* _YOUR OBJECTIVE_
Wherever the line with "- Highlight risks and uncertainties" sits in the listing below, transcribe from it up to and including the line with "2. **High**: Caching", exactly, and leave the remaining lines out.

** PROVIDED DATA follows **

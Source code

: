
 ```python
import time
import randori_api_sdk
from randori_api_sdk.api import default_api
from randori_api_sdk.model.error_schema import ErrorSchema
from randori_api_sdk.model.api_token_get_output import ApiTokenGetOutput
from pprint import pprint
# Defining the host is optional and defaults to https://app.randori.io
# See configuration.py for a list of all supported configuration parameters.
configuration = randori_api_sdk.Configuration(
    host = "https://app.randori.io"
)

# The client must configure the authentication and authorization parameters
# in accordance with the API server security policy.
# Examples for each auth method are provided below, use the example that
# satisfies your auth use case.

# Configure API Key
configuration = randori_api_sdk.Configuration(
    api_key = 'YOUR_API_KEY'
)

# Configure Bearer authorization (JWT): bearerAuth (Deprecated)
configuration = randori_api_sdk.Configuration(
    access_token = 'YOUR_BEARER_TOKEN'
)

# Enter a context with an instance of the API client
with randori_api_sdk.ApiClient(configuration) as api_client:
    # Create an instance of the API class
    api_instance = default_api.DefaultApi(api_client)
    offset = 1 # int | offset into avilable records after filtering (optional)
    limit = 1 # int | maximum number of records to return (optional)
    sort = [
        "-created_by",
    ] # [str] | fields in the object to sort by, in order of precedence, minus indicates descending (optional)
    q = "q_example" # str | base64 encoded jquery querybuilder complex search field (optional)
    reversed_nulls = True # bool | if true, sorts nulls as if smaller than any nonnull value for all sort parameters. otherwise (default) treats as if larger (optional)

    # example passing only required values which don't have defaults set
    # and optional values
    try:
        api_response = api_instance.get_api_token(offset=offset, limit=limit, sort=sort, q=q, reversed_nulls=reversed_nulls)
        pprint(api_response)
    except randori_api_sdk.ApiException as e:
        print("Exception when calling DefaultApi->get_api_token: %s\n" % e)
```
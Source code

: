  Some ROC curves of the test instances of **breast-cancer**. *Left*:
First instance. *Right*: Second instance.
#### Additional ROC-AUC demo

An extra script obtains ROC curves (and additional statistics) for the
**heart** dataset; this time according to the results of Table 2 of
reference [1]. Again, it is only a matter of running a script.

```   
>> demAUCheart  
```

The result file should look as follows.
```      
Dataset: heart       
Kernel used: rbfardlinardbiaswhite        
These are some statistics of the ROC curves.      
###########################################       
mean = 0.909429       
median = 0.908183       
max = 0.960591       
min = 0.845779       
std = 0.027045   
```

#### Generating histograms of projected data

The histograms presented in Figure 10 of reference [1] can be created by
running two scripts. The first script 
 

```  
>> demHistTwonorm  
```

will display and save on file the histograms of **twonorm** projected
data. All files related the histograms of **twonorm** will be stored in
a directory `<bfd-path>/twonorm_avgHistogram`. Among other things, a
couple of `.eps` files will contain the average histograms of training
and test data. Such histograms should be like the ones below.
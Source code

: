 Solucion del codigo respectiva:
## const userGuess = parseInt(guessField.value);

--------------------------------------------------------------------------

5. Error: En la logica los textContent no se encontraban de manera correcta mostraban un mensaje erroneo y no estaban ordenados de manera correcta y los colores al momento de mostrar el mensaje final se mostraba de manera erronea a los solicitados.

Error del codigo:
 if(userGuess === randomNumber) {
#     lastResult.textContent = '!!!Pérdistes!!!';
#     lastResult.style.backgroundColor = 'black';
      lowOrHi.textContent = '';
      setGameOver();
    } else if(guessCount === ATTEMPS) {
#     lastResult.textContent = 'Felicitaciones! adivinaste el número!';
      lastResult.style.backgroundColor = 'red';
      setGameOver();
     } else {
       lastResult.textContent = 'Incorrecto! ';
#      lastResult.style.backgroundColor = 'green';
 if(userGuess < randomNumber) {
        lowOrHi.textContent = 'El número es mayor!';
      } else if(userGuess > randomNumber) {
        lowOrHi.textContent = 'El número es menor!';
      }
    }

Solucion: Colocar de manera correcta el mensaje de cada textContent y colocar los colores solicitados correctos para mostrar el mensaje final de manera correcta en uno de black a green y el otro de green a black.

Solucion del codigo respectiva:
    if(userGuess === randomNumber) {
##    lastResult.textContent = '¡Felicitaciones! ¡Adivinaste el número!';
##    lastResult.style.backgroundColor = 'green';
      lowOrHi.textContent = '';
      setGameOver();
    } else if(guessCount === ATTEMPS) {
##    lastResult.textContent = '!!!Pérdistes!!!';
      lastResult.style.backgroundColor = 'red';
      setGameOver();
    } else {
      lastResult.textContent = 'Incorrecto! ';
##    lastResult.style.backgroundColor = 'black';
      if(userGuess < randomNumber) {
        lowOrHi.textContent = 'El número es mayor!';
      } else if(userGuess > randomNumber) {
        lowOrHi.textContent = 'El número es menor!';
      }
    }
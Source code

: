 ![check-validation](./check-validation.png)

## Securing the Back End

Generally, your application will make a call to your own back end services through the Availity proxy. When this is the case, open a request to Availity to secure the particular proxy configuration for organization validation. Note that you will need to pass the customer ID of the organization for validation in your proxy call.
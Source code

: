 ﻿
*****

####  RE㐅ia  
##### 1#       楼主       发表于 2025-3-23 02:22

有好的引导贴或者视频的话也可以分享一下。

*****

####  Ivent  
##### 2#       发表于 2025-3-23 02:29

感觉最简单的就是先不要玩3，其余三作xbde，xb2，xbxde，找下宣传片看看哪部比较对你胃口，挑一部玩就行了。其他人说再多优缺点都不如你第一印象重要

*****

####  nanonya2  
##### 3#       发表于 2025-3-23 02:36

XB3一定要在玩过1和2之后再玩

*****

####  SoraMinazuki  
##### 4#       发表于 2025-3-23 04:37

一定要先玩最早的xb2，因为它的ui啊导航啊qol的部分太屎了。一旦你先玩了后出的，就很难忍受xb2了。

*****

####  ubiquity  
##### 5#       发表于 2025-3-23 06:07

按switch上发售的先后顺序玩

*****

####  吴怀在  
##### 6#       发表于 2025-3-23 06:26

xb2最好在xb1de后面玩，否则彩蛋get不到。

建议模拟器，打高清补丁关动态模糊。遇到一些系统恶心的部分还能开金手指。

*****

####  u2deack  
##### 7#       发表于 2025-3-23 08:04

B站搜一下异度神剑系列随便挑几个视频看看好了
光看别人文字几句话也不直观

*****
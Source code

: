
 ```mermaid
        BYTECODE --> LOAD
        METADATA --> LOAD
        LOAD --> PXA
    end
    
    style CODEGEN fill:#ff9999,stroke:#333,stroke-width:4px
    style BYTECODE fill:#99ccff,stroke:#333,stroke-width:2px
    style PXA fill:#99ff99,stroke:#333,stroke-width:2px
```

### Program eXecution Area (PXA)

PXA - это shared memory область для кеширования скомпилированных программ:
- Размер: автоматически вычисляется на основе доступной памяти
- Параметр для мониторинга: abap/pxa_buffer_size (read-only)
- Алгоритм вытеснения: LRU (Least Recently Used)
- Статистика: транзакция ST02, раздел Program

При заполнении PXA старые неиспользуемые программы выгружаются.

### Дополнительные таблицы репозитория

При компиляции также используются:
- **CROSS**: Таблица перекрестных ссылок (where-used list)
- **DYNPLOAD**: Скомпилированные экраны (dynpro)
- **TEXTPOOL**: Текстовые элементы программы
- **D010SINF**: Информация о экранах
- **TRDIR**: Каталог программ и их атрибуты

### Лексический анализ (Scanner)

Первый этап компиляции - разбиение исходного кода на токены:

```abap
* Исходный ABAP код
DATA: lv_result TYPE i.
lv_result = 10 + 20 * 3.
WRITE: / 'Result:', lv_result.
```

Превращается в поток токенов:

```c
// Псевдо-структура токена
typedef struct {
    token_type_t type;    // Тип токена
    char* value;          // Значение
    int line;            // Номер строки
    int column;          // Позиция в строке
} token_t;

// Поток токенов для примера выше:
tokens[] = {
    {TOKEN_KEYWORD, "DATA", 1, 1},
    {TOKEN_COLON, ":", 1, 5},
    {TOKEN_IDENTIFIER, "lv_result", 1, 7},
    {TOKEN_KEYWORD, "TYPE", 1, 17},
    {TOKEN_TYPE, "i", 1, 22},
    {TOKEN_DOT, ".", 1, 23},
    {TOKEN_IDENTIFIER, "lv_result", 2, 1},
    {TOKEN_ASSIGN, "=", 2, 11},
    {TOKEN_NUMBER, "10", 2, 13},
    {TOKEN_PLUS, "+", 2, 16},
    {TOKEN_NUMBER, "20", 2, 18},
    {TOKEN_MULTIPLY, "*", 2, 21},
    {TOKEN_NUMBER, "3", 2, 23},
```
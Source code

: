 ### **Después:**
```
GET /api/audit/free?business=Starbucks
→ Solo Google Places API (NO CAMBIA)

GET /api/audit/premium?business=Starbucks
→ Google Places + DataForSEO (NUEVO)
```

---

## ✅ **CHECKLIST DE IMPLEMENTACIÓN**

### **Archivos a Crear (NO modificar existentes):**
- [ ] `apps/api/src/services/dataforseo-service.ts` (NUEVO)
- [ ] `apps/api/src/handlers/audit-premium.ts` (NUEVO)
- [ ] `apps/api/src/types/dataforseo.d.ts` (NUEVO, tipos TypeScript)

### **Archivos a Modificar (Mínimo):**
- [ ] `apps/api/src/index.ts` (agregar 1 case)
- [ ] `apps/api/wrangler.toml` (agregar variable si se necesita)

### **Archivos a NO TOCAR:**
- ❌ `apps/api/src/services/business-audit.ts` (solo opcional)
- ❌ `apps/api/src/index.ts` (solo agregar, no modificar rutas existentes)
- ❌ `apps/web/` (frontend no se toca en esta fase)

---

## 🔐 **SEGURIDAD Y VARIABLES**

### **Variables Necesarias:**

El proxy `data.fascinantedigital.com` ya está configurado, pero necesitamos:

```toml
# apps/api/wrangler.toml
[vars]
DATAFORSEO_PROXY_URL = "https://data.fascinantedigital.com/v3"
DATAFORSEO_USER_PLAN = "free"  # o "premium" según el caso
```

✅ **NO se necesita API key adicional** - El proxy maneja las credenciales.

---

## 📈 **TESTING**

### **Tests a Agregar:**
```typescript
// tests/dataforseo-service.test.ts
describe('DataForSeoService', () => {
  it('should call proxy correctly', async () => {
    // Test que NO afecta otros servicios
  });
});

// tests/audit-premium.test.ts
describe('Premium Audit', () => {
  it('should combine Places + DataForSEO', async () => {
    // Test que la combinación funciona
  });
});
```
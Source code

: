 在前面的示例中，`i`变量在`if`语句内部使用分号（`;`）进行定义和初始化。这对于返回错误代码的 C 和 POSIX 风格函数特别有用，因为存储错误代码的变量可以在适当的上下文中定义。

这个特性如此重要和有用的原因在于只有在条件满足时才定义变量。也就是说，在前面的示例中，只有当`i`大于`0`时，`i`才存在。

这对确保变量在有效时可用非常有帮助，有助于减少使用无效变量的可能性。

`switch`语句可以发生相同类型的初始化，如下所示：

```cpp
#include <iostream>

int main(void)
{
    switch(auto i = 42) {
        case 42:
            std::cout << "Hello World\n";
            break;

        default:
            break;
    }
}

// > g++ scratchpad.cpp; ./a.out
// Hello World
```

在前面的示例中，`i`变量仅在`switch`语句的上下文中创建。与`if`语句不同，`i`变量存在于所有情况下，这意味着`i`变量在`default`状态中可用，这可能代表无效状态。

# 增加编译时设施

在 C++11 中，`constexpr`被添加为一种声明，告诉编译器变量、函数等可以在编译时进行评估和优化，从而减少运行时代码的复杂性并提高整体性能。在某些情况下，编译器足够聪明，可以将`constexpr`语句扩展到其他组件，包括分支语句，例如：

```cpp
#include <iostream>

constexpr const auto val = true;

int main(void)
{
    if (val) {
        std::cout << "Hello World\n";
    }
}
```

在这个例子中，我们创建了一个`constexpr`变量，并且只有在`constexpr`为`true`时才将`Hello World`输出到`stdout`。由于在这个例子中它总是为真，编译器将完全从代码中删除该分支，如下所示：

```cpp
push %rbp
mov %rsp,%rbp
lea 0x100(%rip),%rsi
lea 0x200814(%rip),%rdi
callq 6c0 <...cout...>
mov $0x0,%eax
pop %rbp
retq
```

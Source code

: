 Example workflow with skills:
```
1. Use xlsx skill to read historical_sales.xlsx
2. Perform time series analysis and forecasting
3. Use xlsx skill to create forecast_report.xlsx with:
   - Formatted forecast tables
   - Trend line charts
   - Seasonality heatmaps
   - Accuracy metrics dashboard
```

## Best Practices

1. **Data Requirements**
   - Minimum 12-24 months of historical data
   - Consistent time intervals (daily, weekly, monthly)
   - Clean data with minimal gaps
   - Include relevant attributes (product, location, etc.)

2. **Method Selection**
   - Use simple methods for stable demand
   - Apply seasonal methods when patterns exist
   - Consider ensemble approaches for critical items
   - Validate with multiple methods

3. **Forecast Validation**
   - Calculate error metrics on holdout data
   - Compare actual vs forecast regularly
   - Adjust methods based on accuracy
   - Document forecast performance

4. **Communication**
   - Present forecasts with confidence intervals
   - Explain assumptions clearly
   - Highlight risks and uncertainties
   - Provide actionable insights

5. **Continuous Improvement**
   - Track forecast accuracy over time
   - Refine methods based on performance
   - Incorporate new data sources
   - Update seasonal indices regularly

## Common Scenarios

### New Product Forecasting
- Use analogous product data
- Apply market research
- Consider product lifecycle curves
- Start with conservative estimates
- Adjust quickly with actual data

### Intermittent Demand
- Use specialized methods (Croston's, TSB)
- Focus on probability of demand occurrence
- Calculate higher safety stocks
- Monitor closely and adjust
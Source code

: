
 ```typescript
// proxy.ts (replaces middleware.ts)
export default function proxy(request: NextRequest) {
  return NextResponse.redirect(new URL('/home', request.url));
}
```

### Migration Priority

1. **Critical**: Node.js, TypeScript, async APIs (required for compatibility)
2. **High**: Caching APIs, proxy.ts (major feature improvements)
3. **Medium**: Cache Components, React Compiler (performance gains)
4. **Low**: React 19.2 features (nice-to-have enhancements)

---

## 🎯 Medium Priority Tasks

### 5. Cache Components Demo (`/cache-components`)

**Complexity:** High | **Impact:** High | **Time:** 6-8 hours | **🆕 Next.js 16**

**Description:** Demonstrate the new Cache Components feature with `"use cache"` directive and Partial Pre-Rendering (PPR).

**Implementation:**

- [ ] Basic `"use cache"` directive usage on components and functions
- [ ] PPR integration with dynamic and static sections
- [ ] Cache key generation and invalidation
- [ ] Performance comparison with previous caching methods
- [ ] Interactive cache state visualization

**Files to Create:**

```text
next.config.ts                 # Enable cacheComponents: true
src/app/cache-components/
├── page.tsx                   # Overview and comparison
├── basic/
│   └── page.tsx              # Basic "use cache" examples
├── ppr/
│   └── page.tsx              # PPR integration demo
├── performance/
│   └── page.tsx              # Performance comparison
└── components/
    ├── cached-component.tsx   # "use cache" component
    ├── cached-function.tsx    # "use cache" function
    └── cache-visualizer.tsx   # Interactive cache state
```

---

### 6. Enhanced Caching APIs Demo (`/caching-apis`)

** End of PROVIDED DATA **

* _ANSWER TO THE PROBLEM_
   - Highlight risks and uncertainties
   - Provide actionable insights

5. **Continuous Improvement**
   - Track forecast accuracy over time
   - Refine methods based on performance
   - Incorporate new data sources
   - Update seasonal indices regularly

## Common Scenarios

### New Product Forecasting
- Use analogous product data
- Apply market research
- Consider product lifecycle curves
- Start with conservative estimates
- Adjust quickly with actual data

### Intermittent Demand
- Use specialized methods (Croston's, TSB)
- Focus on probability of demand occurrence
- Calculate higher safety stocks
- Monitor closely and adjust
Source code

:
 ```typescript
// proxy.ts (replaces middleware.ts)
export default function proxy(request: NextRequest) {
  return NextResponse.redirect(new URL('/home', request.url));
}
```

### Migration Priority

1. **Critical**: Node.js, TypeScript, async APIs (required for compatibility)
2. **High**: Caching APIs, proxy.ts (major feature improvements)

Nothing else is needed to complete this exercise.